[[ Supplied data, beginning ]]
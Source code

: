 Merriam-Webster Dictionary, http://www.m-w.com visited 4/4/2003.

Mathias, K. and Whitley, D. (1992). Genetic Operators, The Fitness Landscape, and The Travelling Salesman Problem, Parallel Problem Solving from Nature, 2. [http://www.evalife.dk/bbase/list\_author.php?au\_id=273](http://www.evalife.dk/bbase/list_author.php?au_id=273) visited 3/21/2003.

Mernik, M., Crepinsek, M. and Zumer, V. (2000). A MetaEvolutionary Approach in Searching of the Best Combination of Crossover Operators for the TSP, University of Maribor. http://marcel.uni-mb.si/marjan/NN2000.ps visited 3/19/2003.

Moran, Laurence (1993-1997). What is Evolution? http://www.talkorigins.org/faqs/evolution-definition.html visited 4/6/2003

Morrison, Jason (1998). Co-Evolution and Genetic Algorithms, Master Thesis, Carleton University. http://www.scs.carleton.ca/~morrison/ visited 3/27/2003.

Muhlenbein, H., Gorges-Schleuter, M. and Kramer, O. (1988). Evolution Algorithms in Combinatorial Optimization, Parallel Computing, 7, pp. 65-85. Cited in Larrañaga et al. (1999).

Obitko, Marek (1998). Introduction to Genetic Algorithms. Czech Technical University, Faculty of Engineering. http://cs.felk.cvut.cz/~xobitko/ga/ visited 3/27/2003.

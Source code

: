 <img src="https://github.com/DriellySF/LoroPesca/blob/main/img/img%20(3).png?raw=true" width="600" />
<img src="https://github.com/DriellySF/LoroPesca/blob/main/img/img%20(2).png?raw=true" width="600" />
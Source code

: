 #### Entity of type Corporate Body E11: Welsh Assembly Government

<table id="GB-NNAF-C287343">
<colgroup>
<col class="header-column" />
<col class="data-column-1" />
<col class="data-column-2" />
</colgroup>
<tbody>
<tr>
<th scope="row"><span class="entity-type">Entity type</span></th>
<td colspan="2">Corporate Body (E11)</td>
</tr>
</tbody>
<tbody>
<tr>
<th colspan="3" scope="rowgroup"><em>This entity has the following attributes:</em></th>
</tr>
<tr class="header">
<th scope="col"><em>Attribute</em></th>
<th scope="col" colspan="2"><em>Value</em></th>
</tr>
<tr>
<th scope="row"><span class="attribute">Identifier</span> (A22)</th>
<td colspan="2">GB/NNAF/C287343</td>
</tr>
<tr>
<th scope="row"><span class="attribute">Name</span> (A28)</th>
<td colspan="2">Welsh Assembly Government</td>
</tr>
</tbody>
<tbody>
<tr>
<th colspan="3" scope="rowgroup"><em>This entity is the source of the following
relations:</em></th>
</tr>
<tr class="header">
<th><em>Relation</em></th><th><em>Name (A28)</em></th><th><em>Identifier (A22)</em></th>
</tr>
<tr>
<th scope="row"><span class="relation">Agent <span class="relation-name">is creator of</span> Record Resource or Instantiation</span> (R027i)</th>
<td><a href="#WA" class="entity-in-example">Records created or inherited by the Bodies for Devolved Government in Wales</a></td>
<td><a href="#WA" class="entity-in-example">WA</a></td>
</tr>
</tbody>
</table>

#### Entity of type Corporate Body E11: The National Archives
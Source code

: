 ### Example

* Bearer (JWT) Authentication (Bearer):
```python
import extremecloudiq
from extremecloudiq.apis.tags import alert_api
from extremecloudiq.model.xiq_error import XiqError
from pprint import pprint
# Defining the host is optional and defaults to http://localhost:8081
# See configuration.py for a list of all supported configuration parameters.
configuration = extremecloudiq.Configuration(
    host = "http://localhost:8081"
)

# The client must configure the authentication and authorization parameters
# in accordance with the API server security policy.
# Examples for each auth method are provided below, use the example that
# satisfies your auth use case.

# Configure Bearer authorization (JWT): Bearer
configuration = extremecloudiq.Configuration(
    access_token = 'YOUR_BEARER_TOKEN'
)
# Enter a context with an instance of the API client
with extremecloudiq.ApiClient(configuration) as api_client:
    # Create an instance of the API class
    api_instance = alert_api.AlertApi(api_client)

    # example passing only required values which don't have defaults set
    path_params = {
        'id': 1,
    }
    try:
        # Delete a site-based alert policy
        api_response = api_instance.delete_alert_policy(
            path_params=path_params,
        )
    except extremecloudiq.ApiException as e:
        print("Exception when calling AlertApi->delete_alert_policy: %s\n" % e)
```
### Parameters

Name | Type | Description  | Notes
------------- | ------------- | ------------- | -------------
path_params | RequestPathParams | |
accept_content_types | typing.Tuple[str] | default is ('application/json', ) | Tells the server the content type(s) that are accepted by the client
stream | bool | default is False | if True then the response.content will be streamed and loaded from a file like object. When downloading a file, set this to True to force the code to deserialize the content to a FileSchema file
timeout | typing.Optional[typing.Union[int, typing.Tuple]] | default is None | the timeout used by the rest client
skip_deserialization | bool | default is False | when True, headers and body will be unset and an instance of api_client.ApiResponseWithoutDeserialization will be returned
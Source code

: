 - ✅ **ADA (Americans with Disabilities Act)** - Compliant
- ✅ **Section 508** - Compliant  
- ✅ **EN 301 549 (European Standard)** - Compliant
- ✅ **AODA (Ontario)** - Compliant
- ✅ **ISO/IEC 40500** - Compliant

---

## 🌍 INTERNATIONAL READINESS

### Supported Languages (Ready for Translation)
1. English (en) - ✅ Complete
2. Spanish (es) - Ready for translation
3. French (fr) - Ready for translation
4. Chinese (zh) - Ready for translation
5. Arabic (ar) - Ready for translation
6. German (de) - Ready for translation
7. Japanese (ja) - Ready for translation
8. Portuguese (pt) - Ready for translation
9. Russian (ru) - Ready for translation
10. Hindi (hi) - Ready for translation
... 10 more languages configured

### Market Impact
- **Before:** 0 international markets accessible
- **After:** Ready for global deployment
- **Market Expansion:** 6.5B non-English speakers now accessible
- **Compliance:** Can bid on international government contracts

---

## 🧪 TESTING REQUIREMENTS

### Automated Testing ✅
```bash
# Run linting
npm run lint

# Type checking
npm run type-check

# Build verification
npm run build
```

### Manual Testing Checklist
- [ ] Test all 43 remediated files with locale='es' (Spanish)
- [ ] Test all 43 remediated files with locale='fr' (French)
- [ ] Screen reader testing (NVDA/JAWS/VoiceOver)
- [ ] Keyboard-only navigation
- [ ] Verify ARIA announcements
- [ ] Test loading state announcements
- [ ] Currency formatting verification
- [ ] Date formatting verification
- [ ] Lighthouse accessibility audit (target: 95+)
[[ Supplied data, end ]]
*What the task requires*. All of the entries above need to be reproduced verbatim.

*Result*.
Source code

: Merriam-Webster Dictionary, http://www.m-w.com visited 4/4/2003.

Mathias, K. and Whitley, D. (1992). Genetic Operators, The Fitness Landscape, and The Travelling Salesman Problem, Parallel Problem Solving from Nature, 2. [http://www.evalife.dk/bbase/list\_author.php?au\_id=273](http://www.evalife.dk/bbase/list_author.php?au_id=273) visited 3/21/2003.

Mernik, M., Crepinsek, M. and Zumer, V. (2000). A MetaEvolutionary Approach in Searching of the Best Combination of Crossover Operators for the TSP, University of Maribor. http://marcel.uni-mb.si/marjan/NN2000.ps visited 3/19/2003.

Moran, Laurence (1993-1997). What is Evolution? http://www.talkorigins.org/faqs/evolution-definition.html visited 4/6/2003

Morrison, Jason (1998). Co-Evolution and Genetic Algorithms, Master Thesis, Carleton University. http://www.scs.carleton.ca/~morrison/ visited 3/27/2003.

Muhlenbein, H., Gorges-Schleuter, M. and Kramer, O. (1988). Evolution Algorithms in Combinatorial Optimization, Parallel Computing, 7, pp. 65-85. Cited in Larrañaga et al. (1999).

Obitko, Marek (1998). Introduction to Genetic Algorithms. Czech Technical University, Faculty of Engineering. http://cs.felk.cvut.cz/~xobitko/ga/ visited 3/27/2003.

Source code

: <img src="https://github.com/DriellySF/LoroPesca/blob/main/img/img%20(3).png?raw=true" width="600" />
<img src="https://github.com/DriellySF/LoroPesca/blob/main/img/img%20(2).png?raw=true" width="600" />
Source code

: #### Entity of type Corporate Body E11: Welsh Assembly Government

<table id="GB-NNAF-C287343">
<colgroup>
<col class="header-column" />
<col class="data-column-1" />
<col class="data-column-2" />
</colgroup>
<tbody>
<tr>
<th scope="row"><span class="entity-type">Entity type</span></th>
<td colspan="2">Corporate Body (E11)</td>
</tr>
</tbody>
<tbody>
<tr>
<th colspan="3" scope="rowgroup"><em>This entity has the following attributes:</em></th>
</tr>
<tr class="header">
<th scope="col"><em>Attribute</em></th>
<th scope="col" colspan="2"><em>Value</em></th>
</tr>
<tr>
<th scope="row"><span class="attribute">Identifier</span> (A22)</th>
<td colspan="2">GB/NNAF/C287343</td>
</tr>
<tr>
<th scope="row"><span class="attribute">Name</span> (A28)</th>
<td colspan="2">Welsh Assembly Government</td>
</tr>
</tbody>
<tbody>
<tr>
<th colspan="3" scope="rowgroup"><em>This entity is the source of the following
relations:</em></th>
</tr>
<tr class="header">
<th><em>Relation</em></th><th><em>Name (A28)</em></th><th><em>Identifier (A22)</em></th>
</tr>
<tr>
<th scope="row"><span class="relation">Agent <span class="relation-name">is creator of</span> Record Resource or Instantiation</span> (R027i)</th>
<td><a href="#WA" class="entity-in-example">Records created or inherited by the Bodies for Devolved Government in Wales</a></td>
<td><a href="#WA" class="entity-in-example">WA</a></td>
</tr>
</tbody>
</table>

#### Entity of type Corporate Body E11: The National Archives
Source code

: ### Example

* Bearer (JWT) Authentication (Bearer):
```python
import extremecloudiq
from extremecloudiq.apis.tags import alert_api
from extremecloudiq.model.xiq_error import XiqError
from pprint import pprint
# Defining the host is optional and defaults to http://localhost:8081
# See configuration.py for a list of all supported configuration parameters.
configuration = extremecloudiq.Configuration(
    host = "http://localhost:8081"
)

# The client must configure the authentication and authorization parameters
# in accordance with the API server security policy.
# Examples for each auth method are provided below, use the example that
# satisfies your auth use case.

# Configure Bearer authorization (JWT): Bearer
configuration = extremecloudiq.Configuration(
    access_token = 'YOUR_BEARER_TOKEN'
)
# Enter a context with an instance of the API client
with extremecloudiq.ApiClient(configuration) as api_client:
    # Create an instance of the API class
    api_instance = alert_api.AlertApi(api_client)

    # example passing only required values which don't have defaults set
    path_params = {
        'id': 1,
    }
    try:
        # Delete a site-based alert policy
        api_response = api_instance.delete_alert_policy(
            path_params=path_params,
        )
    except extremecloudiq.ApiException as e:
        print("Exception when calling AlertApi->delete_alert_policy: %s\n" % e)
```
### Parameters

Name | Type | Description  | Notes
------------- | ------------- | ------------- | -------------
path_params | RequestPathParams | |
accept_content_types | typing.Tuple[str] | default is ('application/json', ) | Tells the server the content type(s) that are accepted by the client
stream | bool | default is False | if True then the response.content will be streamed and loaded from a file like object. When downloading a file, set this to True to force the code to deserialize the content to a FileSchema file
timeout | typing.Optional[typing.Union[int, typing.Tuple]] | default is None | the timeout used by the rest client
skip_deserialization | bool | default is False | when True, headers and body will be unset and an instance of api_client.ApiResponseWithoutDeserialization will be returned
Source code

: - ✅ **ADA (Americans with Disabilities Act)** - Compliant
- ✅ **Section 508** - Compliant  
- ✅ **EN 301 549 (European Standard)** - Compliant
- ✅ **AODA (Ontario)** - Compliant
- ✅ **ISO/IEC 40500** - Compliant

---

## 🌍 INTERNATIONAL READINESS

### Supported Languages (Ready for Translation)
1. English (en) - ✅ Complete
2. Spanish (es) - Ready for translation
3. French (fr) - Ready for translation
4. Chinese (zh) - Ready for translation
5. Arabic (ar) - Ready for translation
6. German (de) - Ready for translation
7. Japanese (ja) - Ready for translation
8. Portuguese (pt) - Ready for translation
9. Russian (ru) - Ready for translation
10. Hindi (hi) - Ready for translation
... 10 more languages configured

### Market Impact
- **Before:** 0 international markets accessible
- **After:** Ready for global deployment
- **Market Expansion:** 6.5B non-English speakers now accessible
- **Compliance:** Can bid on international government contracts

---

## 🧪 TESTING REQUIREMENTS

### Automated Testing ✅
```bash
# Run linting
npm run lint

# Type checking
npm run type-check

# Build verification
npm run build
```

### Manual Testing Checklist
- [ ] Test all 43 remediated files with locale='es' (Spanish)
- [ ] Test all 43 remediated files with locale='fr' (French)
- [ ] Screen reader testing (NVDA/JAWS/VoiceOver)
- [ ] Keyboard-only navigation
- [ ] Verify ARIA announcements
- [ ] Test loading state announcements
- [ ] Currency formatting verification
- [ ] Date formatting verification
- [ ] Lighthouse accessibility audit (target: 95+)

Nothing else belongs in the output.